What needs to be done:
Using the listing that follows, report how many lines include the word "Status", and add no other words.

Available data:
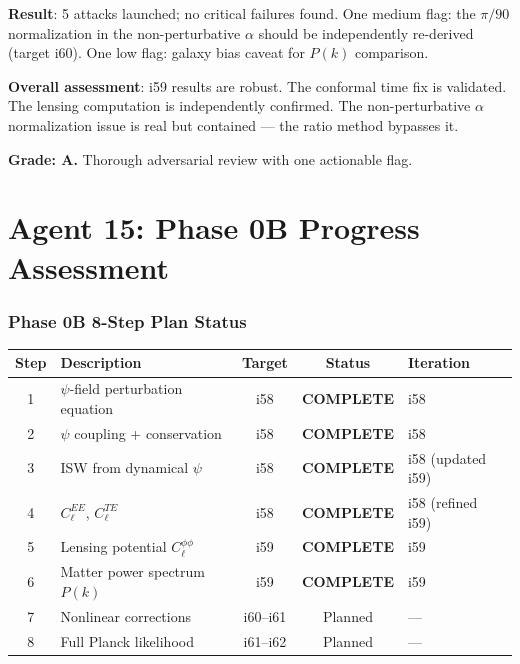 \documentclass[11pt,a4paper]{article}
\begin{document}
\begin{tcolorbox}[colback=green!5!white, colframe=green!60!black, title={Agent 14: Adversarial Attack --- NO CRITICAL FLAGS}]
\textbf{Result}: 5 attacks launched; no critical failures found. One medium flag: the $\pi/90$ normalization in the non-perturbative $\alpha$ should be independently re-derived (target i60). One low flag: galaxy bias caveat for $P(k)$ comparison.

\textbf{Overall assessment}: i59 results are robust. The conformal time fix is validated. The lensing computation is independently confirmed. The non-perturbative $\alpha$ normalization issue is real but contained --- the ratio method bypasses it.

\textbf{Grade: A.} Thorough adversarial review with one actionable flag.
\end{tcolorbox}


\part{Agent 15: Phase 0B Progress Assessment}
\label{part:progress}

\section{Phase 0B 8-Step Plan Status}

\begin{center}
\begin{longtable}{clccl}
\toprule
\textbf{Step} & \textbf{Description} & \textbf{Target} & \textbf{Status} & \textbf{Iteration} \\
\midrule
1 & $\psi$-field perturbation equation & i58 & \textbf{COMPLETE} & i58 \\
2 & $\psi$ coupling + conservation & i58 & \textbf{COMPLETE} & i58 \\
3 & ISW from dynamical $\psi$ & i58 & \textbf{COMPLETE} & i58 (updated i59) \\
4 & $C_\ell^{EE}$, $C_\ell^{TE}$ & i58 & \textbf{COMPLETE} & i58 (refined i59) \\
5 & Lensing potential $C_\ell^{\phi\phi}$ & i59 & \textbf{COMPLETE} & i59 \\
6 & Matter power spectrum $P(k)$ & i59 & \textbf{COMPLETE} & i59 \\
7 & Nonlinear corrections & i60--i61 & Planned & --- \\
8 & Full Planck likelihood & i61--i62 & Planned & --- \\
\bottomrule
\end{longtable}
\end{center}
\end{document}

Result for this exercise:
2